Montevideo, Jun 5 (Prensa Latina) On Sunday, the deputy director of the Jose Marti Ophthalmological Hospital in Uruguay, Ana Fagundez, has latent memories of her years of medical training in Cuba, where she graduated in September 2005.
For this member of the first group of graduates from the Latin American School of Medicine (ELAM), it meant going beyond the professional and academic fields, the opportunity to share with colleagues from 25 nationalities.
All this experience enriches anyone from the personal and human points of view, and allows us to have a look that values much more what one has as a nation and to scale a problem or difficulty, she told Prensa Latina.
“I also highlight the possibility of getting to know Cuba not as a tourist, but as one more, sharing with Cubans, learning about their values and solidarity so marked by fire,” she emphasized.
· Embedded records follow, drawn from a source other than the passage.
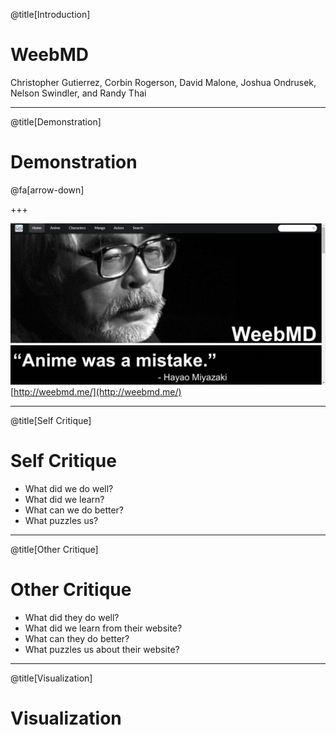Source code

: @title[Introduction]

# **WeebMD**
Christopher Gutierrez, Corbin Rogerson, David Malone, Joshua Ondrusek, Nelson Swindler, and Randy Thai

---

@title[Demonstration]

# Demonstration
@fa[arrow-down]

+++

[![WeebMD](./pitchassets/weebmd.png)](http://weebmd.me/)
[http://weebmd.me/](http://weebmd.me/)

---

@title[Self Critique]

# Self Critique
* What did we do well?
* What did we learn?
* What can we do better?
* What puzzles us?

---

@title[Other Critique]

# Other Critique
* What did they do well?
* What did we learn from their website?
* What can they do better?
* What puzzles us about their website?

---

@title[Visualization]

# Visualization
In this regard, she learned the concept of not giving what was left over, but rather sharing what she had, and appreciated “the opportunity to be welcomed by a Cuban family, who gave me their love, guidance, advice, and who to this day I consider my family.”
Fagundez joined the Management Team of the only State-level Specialized Ophthalmological Hospital for comprehensive visual health care in Uruguay.
Founded in 2007 in the context of Operation Miracle to address the problem of cataracts, the hospital promotes humanized care, with equitable and decentralized access and provides a service of excellence in each of its locations, recognized for its ethical values, the experts said.
To the more than 100,000 cataract surgeries performed since that date, she added 35,000 patients with other ophthalmological ailments, “due to the enormous contribution from the Medical Brigade of Cuban collaborators” since that founding date.
She reported that over time other diverse care needs were identified, and glaucoma and retina departments were created along with the development of teaching associations that allowed the training of new generations of specialists here.